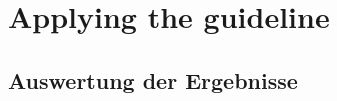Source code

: \documentclass[11pt]{article}
\begin{document}
\section{Applying the guideline}

\subsection{Auswertung der Ergebnisse}
\end{document}
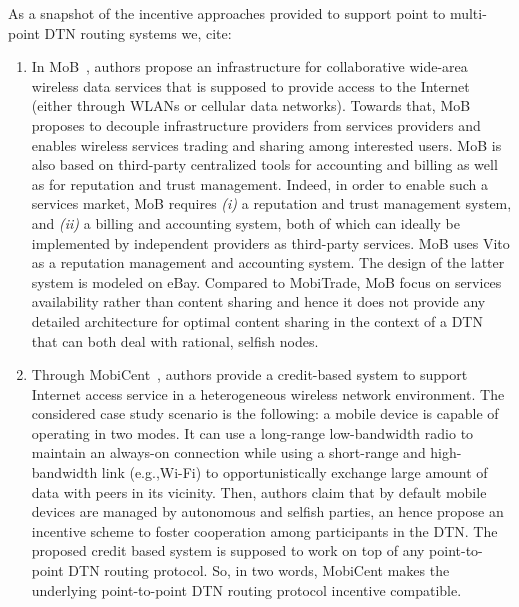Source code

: As a snapshot of the incentive approaches provided to support point to multi-point DTN routing systems we, cite:
\begin{enumerate}

\item In MoB~\cite{MoB}, authors propose an infrastructure for collaborative wide-area wireless data services that is supposed to provide access to the Internet (either through WLANs or cellular data networks). Towards that,  MoB proposes to decouple infrastructure providers from services providers and enables wireless services trading and sharing among interested users. MoB is also based on third-party centralized tools for accounting and billing as well as for reputation and trust management. Indeed, in order to enable such a services market, MoB requires \emph{(i)} a reputation and trust management system, and \emph{(ii)} a billing and accounting system, both of which can ideally be implemented by independent providers as third-party services. MoB uses Vito as a reputation management and accounting system. The design of the latter system is modeled on eBay. Compared to MobiTrade, MoB focus on services availability rather than content sharing and hence it does not provide any detailed architecture for optimal content sharing in the context of a DTN that can both deal with rational, selfish nodes.

\item Through MobiCent~\cite{MobiCent}, authors provide a credit-based system to support Internet access service in a heterogeneous wireless network environment. The considered case study scenario is the following: a mobile device is capable of operating in two modes. It can use a long-range low-bandwidth radio to maintain an always-on connection while using a short-range and high-bandwidth link (e.g.,Wi-Fi) to opportunistically exchange large amount of data with peers in its vicinity. Then, authors
claim that by default mobile devices are managed by autonomous and selfish parties, an hence propose an incentive scheme to foster cooperation among participants in the DTN. The proposed credit based system is supposed to work on top of any point-to-point DTN routing protocol. So, in two words, MobiCent makes the underlying point-to-point DTN routing protocol incentive compatible. 


\end{enumerate}
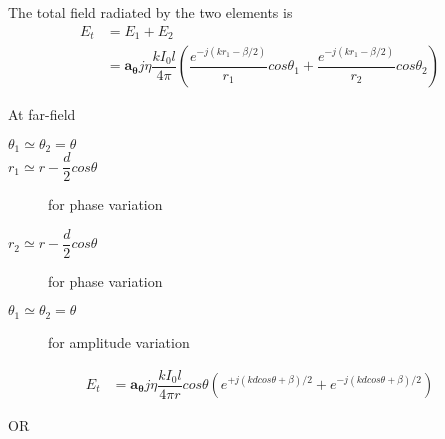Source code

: \documentclass{beamer}
\begin{document}
	\begin{frame}
		\begin{itemize}
			\item The total field radiated by the two
			elements is
			\begin{align}
			E_t &= E_1 + E_2 \nonumber\\
			&= \mathbf{a_\theta}j\eta\dfrac{kI_0 l}{4\pi }\left(\dfrac{e^{-j(kr_1 - \beta/2)}}{r_1}cos\theta_1 + \dfrac{e^{-j(kr_1 - \beta/2)}}{r_2}cos\theta_2 \right)
			\end{align}
				\begin{align}
				E_t&= \mathbf{a_\theta}j\eta\dfrac{kI_0 l}{4\pi r}cos\theta\left(e^{+j(kdcos\theta + \beta)/2} + e^{-j(kdcos\theta + \beta)/2} \right)\nonumber
				\end{align}
				\begin{center}
					OR
				\end{center}
			\end{description}
		\end{itemize}
	\end{frame}
\end{document}

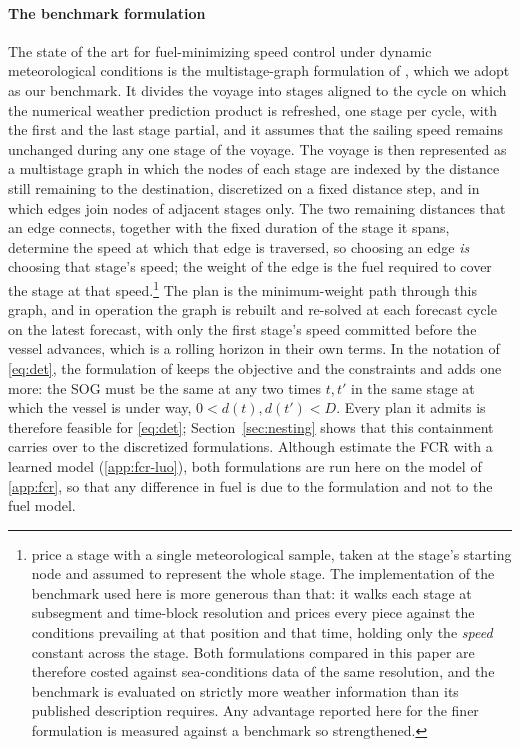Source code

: \documentclass[review,authoryear]{elsarticle}
\begin{document}
\paragraph{The benchmark formulation}
The state of the art for fuel-minimizing speed control under dynamic meteorological conditions is the multistage-graph formulation of \citet{luo2024}, which we adopt as our benchmark. It divides the voyage into stages aligned to the cycle on which the numerical weather prediction product is refreshed, one stage per cycle, with the first and the last stage partial, and it assumes that the sailing speed remains unchanged during any one stage of the voyage. The voyage is then represented as a multistage graph in which the nodes of each stage are indexed by the distance still remaining to the destination, discretized on a fixed distance step, and in which edges join nodes of adjacent stages only. The two remaining distances that an edge connects, together with the fixed duration of the stage it spans, determine the speed at which that edge is traversed, so choosing an edge \emph{is} choosing that stage's speed; the weight of the edge is the fuel required to cover the stage at that speed.\footnote{\citet{luo2024} price a stage with a single meteorological sample, taken at the stage's starting node and assumed to represent the whole stage. The implementation of the benchmark used here is more generous than that: it walks each stage at subsegment and time-block resolution and prices every piece against the conditions prevailing at that position and that time, holding only the \emph{speed} constant across the stage. Both formulations compared in this paper are therefore costed against sea-conditions data of the same resolution, and the benchmark is evaluated on strictly more weather information than its published description requires. Any advantage reported here for the finer formulation is measured against a benchmark so strengthened.} The plan is the minimum-weight path through this graph, and in operation the graph is rebuilt and re-solved at each forecast cycle on the latest forecast, with only the first stage's speed committed before the vessel advances, which is a rolling horizon in their own terms. In the notation of \eqref{eq:det}, the formulation of \citet{luo2024} keeps the objective and the constraints and adds one more: the SOG must be the same at any two times $t,t'$ in the same stage at which the vessel is under way, $0<d(t),d(t')<D$. Every plan it admits is therefore feasible for \eqref{eq:det}; Section~\ref{sec:nesting} shows that this containment carries over to the discretized formulations. Although \citet{luo2024} estimate the FCR with a learned model (\ref{app:fcr-luo}), both formulations are run here on the model of \ref{app:fcr}, so that any difference in fuel is due to the formulation and not to the fuel model.
\end{document}

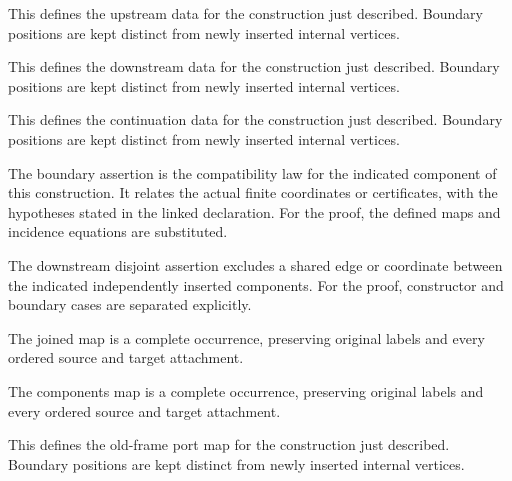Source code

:This defines the upstream data for the construction just described. Boundary positions are kept distinct from newly inserted internal vertices.
\par{}

This defines the downstream data for the construction just described. Boundary positions are kept distinct from newly inserted internal vertices.
\par{}

This defines the continuation data for the construction just described. Boundary positions are kept distinct from newly inserted internal vertices.
\par{}

The boundary assertion is the compatibility law for the indicated component of this construction. It relates the actual finite coordinates or certificates, with the hypotheses stated in the linked declaration.
For the proof, the defined maps and incidence equations are substituted.
\par{}

The downstream disjoint assertion excludes a shared edge or coordinate between the indicated independently inserted components.
For the proof, constructor and boundary cases are separated explicitly.
\par{}

The joined map is a complete occurrence, preserving original labels and every ordered source and target attachment.
\par{}

The components map is a complete occurrence, preserving original labels and every ordered source and target attachment.
\par{}

This defines the old-frame port map for the construction just described. Boundary positions are kept distinct from newly inserted internal vertices.
\par{}

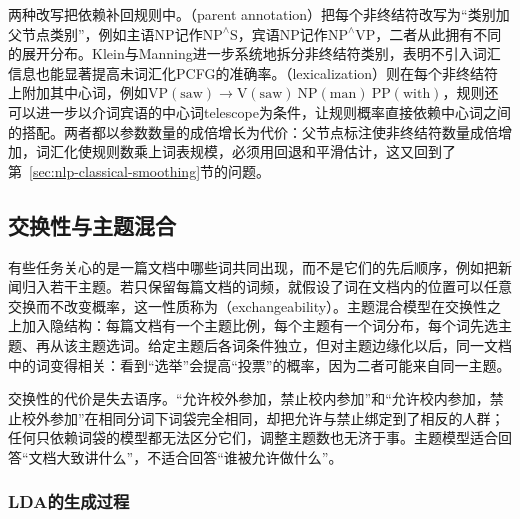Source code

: 两种改写把依赖补回规则中。（parent annotation）把每个非终结符改写为“类别加父节点类别”，例如主语NP记作$\mathrm{NP}^{\wedge}\mathrm S$，宾语NP记作$\mathrm{NP}^{\wedge}\mathrm{VP}$，二者从此拥有不同的展开分布。Klein与Manning进一步系统地拆分非终结符类别，表明不引入词汇信息也能显著提高未词汇化PCFG的准确率。（lexicalization）则在每个非终结符上附加其中心词，例如$\mathrm{VP}(\text{saw})\to\mathrm V(\text{saw})\ \mathrm{NP}(\text{man})\ \mathrm{PP}(\text{with})$，规则还可以进一步以介词宾语的中心词telescope为条件，让规则概率直接依赖中心词之间的搭配。两者都以参数数量的成倍增长为代价：父节点标注使非终结符数量成倍增加，词汇化使规则数乘上词表规模，必须用回退和平滑估计，这又回到了第~\ref{sec:nlp-classical-smoothing}节的问题。

\subsection{交换性与主题混合}
\label{sec:nlp-classical-topic}

有些任务关心的是一篇文档中哪些词共同出现，而不是它们的先后顺序，例如把新闻归入若干主题。若只保留每篇文档的词频，就假设了词在文档内的位置可以任意交换而不改变概率，这一性质称为（exchangeability）。主题混合模型在交换性之上加入隐结构：每篇文档有一个主题比例，每个主题有一个词分布，每个词先选主题、再从该主题选词。给定主题后各词条件独立，但对主题边缘化以后，同一文档中的词变得相关：看到“选举”会提高“投票”的概率，因为二者可能来自同一主题。

交换性的代价是失去语序。“允许校外参加，禁止校内参加”和“允许校内参加，禁止校外参加”在相同分词下词袋完全相同，却把允许与禁止绑定到了相反的人群；任何只依赖词袋的模型都无法区分它们，调整主题数也无济于事。主题模型适合回答“文档大致讲什么”，不适合回答“谁被允许做什么”。

\subsubsection{LDA的生成过程}
\label{sec:nlp-classical-lda}

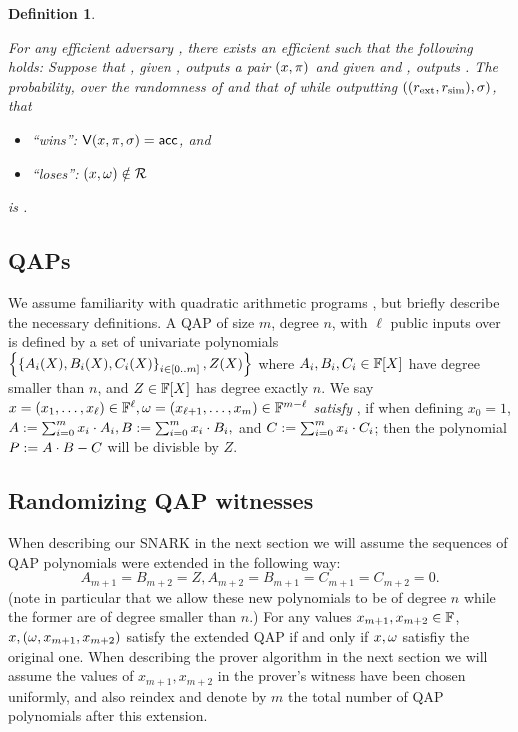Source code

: \documentclass[11pt]{article}
\numberwithin{figure}{section} %
\newtheorem{dfn}[thm]{Definition}
\newcommand{\set}[1]{\ensuremath{\left\{#1\right\}}\xspace}
\begin{document}
\begin{dfn}
\begin{enumerate}
For any efficient adversary \adv, there exists an efficient  \ext such that the following holds:
Suppose that \adv, given \crs,
outputs a pair $(x,\pi)$ and \ext given \advrand and \trapdoorext,
outputs \wit.
The probability, over the randomness of \adv and that of \gen while outputting $((r_{\mathrm{ext}},r_{\mathrm{sim}}),\sigma)$,
 that 
\begin{itemize}
 \item \adv ``wins'': $\mathsf{V}(x,\pi,\sigma)=\mathsf{acc}$, and
 \item \ext ``loses'': $(x,\omega)\notin \mathcal{R}$
\end{itemize}
is \negl.
 \end{enumerate}
 
 \end{dfn}
\subsection{QAPs} 
We assume familiarity with quadratic arithmetic programs \cite{GGPR}, but briefly describe the necessary definitions.
A QAP \qap of size $m$, degree $n$, with $\ell$ public inputs over \F
is defined by a set of univariate polynomials \set{\sett{A_i(X),B_i(X),C_i(X)}{i\in [0..m]}, Z(X)}
where $A_i,B_i,C_i\in \mathbb F[X]$ have degree smaller than $n$, and $Z\in \mathbb F[X]$ has degree exactly $n$.
We say $x=(x_1,\ldots,x_\ell)\in \mathbb F^\ell,\omega=(x_{\ell+1},\ldots,x_m) \in \mathbb F^{m-\ell}$ \emph{satisfy \qap}, if when defining $x_0=1$,
$A:= \sum_{i=0}^m x_i\cdot A_i, B:= \sum_{i=0}^m x_i \cdot B_i,$ and $C:= \sum_{i=0}^m x_i \cdot C_i$;
then the polynomial $P:= A\cdot B - C$ will be divisble by $Z$.

\subsection{Randomizing QAP witnesses}
When describing our SNARK in the next section we will assume the sequences of QAP polynomials were extended in the following way:
\[A_{m+1}=B_{m+2}=Z, A_{m+2}=B_{m+1}=C_{m+1}=C_{m+2} =0.\]
(note in particular that we allow these new polynomials to be of degree $n$ while the former are of degree smaller than $n$.)
For any values $x_{m+1},x_{m+2}\in\mathbb F$, $x,(\omega,x_{m+1},x_{m+2})$ satisfy the extended QAP if and only if $x,\omega$ satisfiy the original one.
When describing the prover algorithm in the next section we will assume the values of $x_{m+1},x_{m+2}$ in the prover's witness \wit have been chosen uniformly, and also reindex and denote by $m$ the total number of QAP polynomials after this extension.
\end{document}

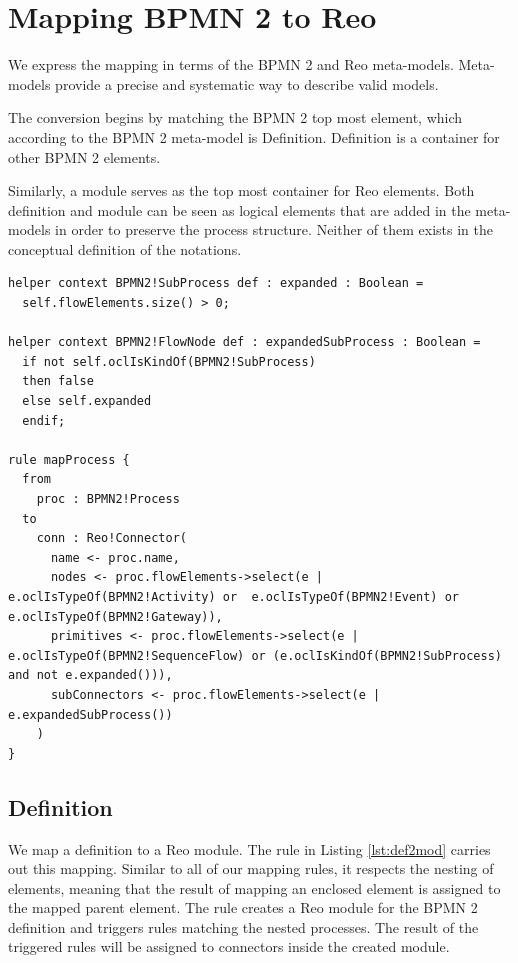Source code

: \section{Mapping BPMN 2 to Reo}
\label{sec:b2r}
We express the mapping in terms of the BPMN 2 and Reo meta-models. Meta-models provide a precise and systematic way to describe valid models.

The conversion begins by matching the BPMN 2 top most element, which according to the  BPMN 2 meta-model is {Definition}. {Definition} is a container for other BPMN 2 elements.

 Similarly, a {module} serves as the top most container for Reo elements. Both {definition} and {module} can be seen as logical elements that are added in the meta-models in order to preserve the process structure. Neither of them exists in the conceptual definition of the notations. 
 
 \newpage
\begin{lstlisting}[frame=single, caption=Process mapping rule,label=lst:proc2conn]
helper context BPMN2!SubProcess def : expanded : Boolean =
  self.flowElements.size() > 0; 

helper context BPMN2!FlowNode def : expandedSubProcess : Boolean =
  if not self.oclIsKindOf(BPMN2!SubProcess) 
  then false
  else self.expanded
  endif; 

rule mapProcess {
  from
    proc : BPMN2!Process
  to 
    conn : Reo!Connector(
      name <- proc.name, 
      nodes <- proc.flowElements->select(e | e.oclIsTypeOf(BPMN2!Activity) or  e.oclIsTypeOf(BPMN2!Event) or e.oclIsTypeOf(BPMN2!Gateway)), 
      primitives <- proc.flowElements->select(e | e.oclIsTypeOf(BPMN2!SequenceFlow) or (e.oclIsKindOf(BPMN2!SubProcess) and not e.expanded())),
      subConnectors <- proc.flowElements->select(e | e.expandedSubProcess())
    )
}
\end{lstlisting} 
 
\subsection{Definition}
We map a {definition} to a Reo {module}. The rule in Listing \ref{lst:def2mod} carries out this mapping. Similar to all of our mapping rules, it respects the nesting of elements, meaning that the result of mapping an enclosed element is assigned to the mapped parent element. The rule creates a Reo {module} for the BPMN 2 {definition} and triggers rules matching the nested {process}es. The result of the triggered rules will be assigned to {connector}s inside the created {module}.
□ □ □ □ □
Instructions for the task
Return, in full, every line of these entries that holds "right".

Task result
			&= \mathbf{a_\theta}j\eta\dfrac{kI_0 l}{4\pi }\left(\dfrac{e^{-j(kr_1 - \beta/2)}}{r_1}cos\theta_1 + \dfrac{e^{-j(kr_1 - \beta/2)}}{r_2}cos\theta_2 \right)
				E_t&= \mathbf{a_\theta}j\eta\dfrac{kI_0 l}{4\pi r}cos\theta\left(e^{+j(kdcos\theta + \beta)/2} + e^{-j(kdcos\theta + \beta)/2} \right)\nonumber
\newcommand{\set}[1]{\ensuremath{\left\{#1\right\}}\xspace}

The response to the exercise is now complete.